Professor Ahmad Jamil Azem from Birzeit University argues that the Palestinian leadership is deeply confused and unable to offer its people a clear alternative.
Losing its ability to take action, the Palestinian leadership has adopted the role of human rights organisations, by documenting the crimes committed by the Israeli occupation |
On 24 November, President Mahmoud Abbas submitted five files on Israel's crimes to US Secretary of State John Kerry when they met in Ramallah. This illustrates how the Palestinian Authority's role is limited to documenting and filing complaints.
The Israeli government is aware that the Palestinian leadership does not support attacks by individuals, which is why it has not imposed sanctions on the PA, as it usually does.
However, the Palestinian leadership is not the only helpless party.
The actions of Palestinian factions has been limited to printing pictures and posters of martyrs, in a last attempt to remain present in the scene.
Martyr children
The house of Alaa Hashash, a Palestinian child who was killed on 23 November after allegedly trying to stab an Israeli soldier at the Hawara checkpoint, reflects the current situation for Palestinians.
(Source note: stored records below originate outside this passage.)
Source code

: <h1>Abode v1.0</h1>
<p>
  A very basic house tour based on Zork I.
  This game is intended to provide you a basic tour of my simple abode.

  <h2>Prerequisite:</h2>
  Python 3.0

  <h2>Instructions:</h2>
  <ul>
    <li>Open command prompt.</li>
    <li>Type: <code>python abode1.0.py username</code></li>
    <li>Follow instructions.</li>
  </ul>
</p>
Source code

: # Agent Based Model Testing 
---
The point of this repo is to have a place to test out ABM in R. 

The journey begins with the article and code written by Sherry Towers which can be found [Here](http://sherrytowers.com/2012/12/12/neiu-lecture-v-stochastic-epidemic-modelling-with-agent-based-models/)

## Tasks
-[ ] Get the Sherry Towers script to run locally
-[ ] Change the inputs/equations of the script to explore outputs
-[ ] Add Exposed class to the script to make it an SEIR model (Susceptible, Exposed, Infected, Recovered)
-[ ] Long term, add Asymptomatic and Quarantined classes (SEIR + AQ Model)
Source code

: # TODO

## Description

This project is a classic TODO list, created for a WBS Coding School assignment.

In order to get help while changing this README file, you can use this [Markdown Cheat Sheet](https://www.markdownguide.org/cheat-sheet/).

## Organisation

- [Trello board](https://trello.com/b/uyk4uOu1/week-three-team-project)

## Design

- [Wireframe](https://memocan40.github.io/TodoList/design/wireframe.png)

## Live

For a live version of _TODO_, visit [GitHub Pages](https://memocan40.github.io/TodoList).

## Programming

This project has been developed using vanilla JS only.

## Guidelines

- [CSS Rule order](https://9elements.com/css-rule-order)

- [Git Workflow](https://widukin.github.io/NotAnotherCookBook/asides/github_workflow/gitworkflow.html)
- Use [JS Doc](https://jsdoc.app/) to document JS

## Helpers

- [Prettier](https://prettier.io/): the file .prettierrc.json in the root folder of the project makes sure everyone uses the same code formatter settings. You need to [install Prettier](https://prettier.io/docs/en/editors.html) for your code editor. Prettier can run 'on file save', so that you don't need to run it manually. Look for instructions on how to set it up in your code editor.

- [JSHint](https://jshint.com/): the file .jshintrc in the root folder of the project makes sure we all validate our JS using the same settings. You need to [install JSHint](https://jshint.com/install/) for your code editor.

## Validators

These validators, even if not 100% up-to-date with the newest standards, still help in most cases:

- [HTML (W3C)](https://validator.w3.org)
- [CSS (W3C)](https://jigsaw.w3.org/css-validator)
Located in the Askar al-Jadeed refugee camp near Nablus, there are posters of the martyred child on the walls of the small modest house.
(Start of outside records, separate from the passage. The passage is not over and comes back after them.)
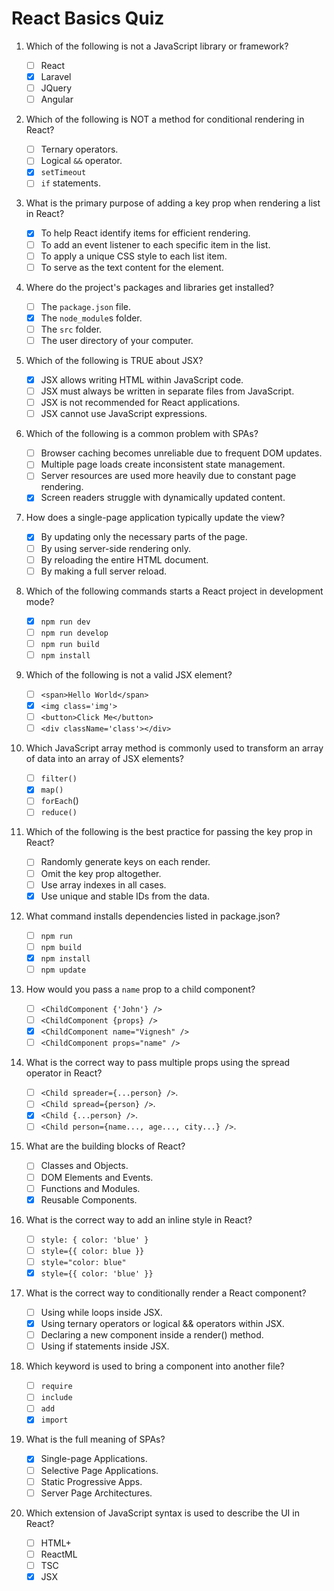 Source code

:# React Basics Quiz

1. Which of the following is not a JavaScript library or framework?
    - [ ] React
    - [x] Laravel
    - [ ] JQuery
    - [ ] Angular

2. Which of the following is NOT a method for conditional rendering in React?
    - [ ] Ternary operators.
    - [ ] Logical `&&` operator.
    - [x] `setTimeout`
    - [ ] `if` statements.

3. What is the primary purpose of adding a key prop when rendering a list in React?
    - [x] To help React identify items for efficient rendering.
    - [ ] To add an event listener to each specific item in the list.
    - [ ] To apply a unique CSS style to each list item.
    - [ ] To serve as the text content for the element.

4. Where do the project's packages and libraries get installed?
    - [ ] The `package.json` file.
    - [x] The `node_module`s folder.
    - [ ] The `src` folder.
    - [ ] The user directory of your computer.

5. Which of the following is TRUE about JSX?
    - [x] JSX allows writing HTML within JavaScript code.
    - [ ] JSX must always be written in separate files from JavaScript.
    - [ ] JSX is not recommended for React applications.
    - [ ] JSX cannot use JavaScript expressions.

6. Which of the following is a common problem with SPAs?
    - [ ] Browser caching becomes unreliable due to frequent DOM updates.
    - [ ] Multiple page loads create inconsistent state management.
    - [ ] Server resources are used more heavily due to constant page rendering.
    - [x] Screen readers struggle with dynamically updated content.

7. How does a single-page application typically update the view?
    - [x] By updating only the necessary parts of the page.
    - [ ] By using server-side rendering only.
    - [ ] By reloading the entire HTML document.
    - [ ] By making a full server reload.

8. Which of the following commands starts a React project in development mode?
    - [x] `npm run dev`
    - [ ] `npm run develop`
    - [ ] `npm run build`
    - [ ] `npm install`

9. Which of the following is not a valid JSX element?

    - [ ] `<span>Hello World</span>`
    - [x] `<img class='img'>`
    - [ ] `<button>Click Me</button>`
    - [ ] `<div className='class'></div>`

10. Which JavaScript array method is commonly used to transform an array of data into an array of JSX elements?
    - [ ] `filter()`
    - [x] `map()`
    - [ ] `forEach`()
    - [ ] `reduce()`

11. Which of the following is the best practice for passing the key prop in React?
    - [ ] Randomly generate keys on each render.
    - [ ] Omit the key prop altogether.
    - [ ] Use array indexes in all cases.
    - [x] Use unique and stable IDs from the data.

12. What command installs dependencies listed in package.json?
    - [ ] `npm run`
    - [ ] `npm build`
    - [x] `npm install`
    - [ ] `npm update`

13. How would you pass a `name` prop to a child component?
    - [ ] `<ChildComponent {'John'} />`
    - [ ] `<ChildComponent {props} />`
    - [x] `<ChildComponent name="Vignesh" />`
    - [ ] `<ChildComponent props="name" />`

14. What is the correct way to pass multiple props using the spread operator in React?
    - [ ] `<Child spreader={...person} />`.
    - [ ] `<Child spread={person} />`.
    - [x] `<Child {...person} />`.
    - [ ] `<Child person={name..., age..., city...} />`.

15. What are the building blocks of React?
    - [ ] Classes and Objects.
    - [ ] DOM Elements and Events.
    - [ ] Functions and Modules.
    - [x] Reusable Components.

16. What is the correct way to add an inline style in React?
    - [ ] `style: { color: 'blue' }`
    - [ ] `style={{ color: blue }}`
    - [ ] `style="color: blue"`
    - [x] `style={{ color: 'blue' }}`

17. What is the correct way to conditionally render a React component?
    - [ ] Using while loops inside JSX.
    - [x] Using ternary operators or logical && operators within JSX.
    - [ ] Declaring a new component inside a render() method.
    - [ ] Using if statements inside JSX.

18. Which keyword is used to bring a component into another file?
    - [ ] `require`
    - [ ] `include`
    - [ ] `add`
    - [x] `import`

19. What is the full meaning of SPAs?
    - [x] Single-page Applications.
    - [ ] Selective Page Applications.
    - [ ] Static Progressive Apps.
    - [ ] Server Page Architectures.

20. Which extension of JavaScript syntax is used to describe the UI in React?
    - [ ] HTML+
    - [ ] ReactML
    - [ ] TSC
    - [x] JSX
"After hearing many rumours, I received a call from an Israeli intelligence officer asking me to come to the Hawara checkpoint, where I was searched three times, including once without my clothes on," Alaa's father told al-Araby al-Jadeed.
"After being searched and refusing to drink the coffee offered by the officer in his room, one of the soldiers told me, 'I regret to inform you that your son tried to carry out a stabbing attack so the soldiers killed him. I apologise for killing him, I know he was a child, but we were instructed to do so'."
"I felt the whole world collapse around me," the father said. "I asked him, 'Why didn't you just injure and arrest him? Why did you have to kill him?' And he replied, 'We had orders to shoot'."
"Just like any other child, my son was hurt by Israel's crimes, and the absence of the leadership and the factions means no one is left to intervene but children."
Read also: Jerusalem ghettos: Transforming Palestinian neighbourhoods into Israeli prisons |
The day before Alaa's death, another child from the same camp bled to death at the Hawara checkpoint after Israeli forces stopped a Red Crescent ambulance reaching her.
On the night before she was killed, 16 year-old Ashraqat Taha Qatanany asked her family for a poisoned knife. They assumed she was only voicing her anger just like other teenagers.
On 23 November, 14 year-old Hadeel Wajih Awad was shot dead and her 16 year-old cousin Nourhan injured after allegedly attempting to carry out a stabbing attack in Occupied Jerusalem.
Hadeel's brother, Mahmoud Awad, was killed on 29 November 2013 in clashes with Israeli forces at a north Jerusalem refugee camp.
Islamic affairs expert Alaa Rimawi of the Jerusalem Centre for Israel Studies (JCIS) told al-Araby al-Jadeed that women and children have been forced to defend themselves because the Palestinian leadership has failed to protect the people, and the factions have became weak.
"Questions should be addressed to the leadership, which has more than 100,000 security members in the West Bank and is consuming nearly 44 percent of the general budget," he said.
"The Israeli occupation is responsible for the killing of the children, and the PA is responsible for the lack of a clear approach, while the absence of the PLO is to blame for the current state of confusion," Rimawi concluded.
This is an edited translation from our Arabic edition.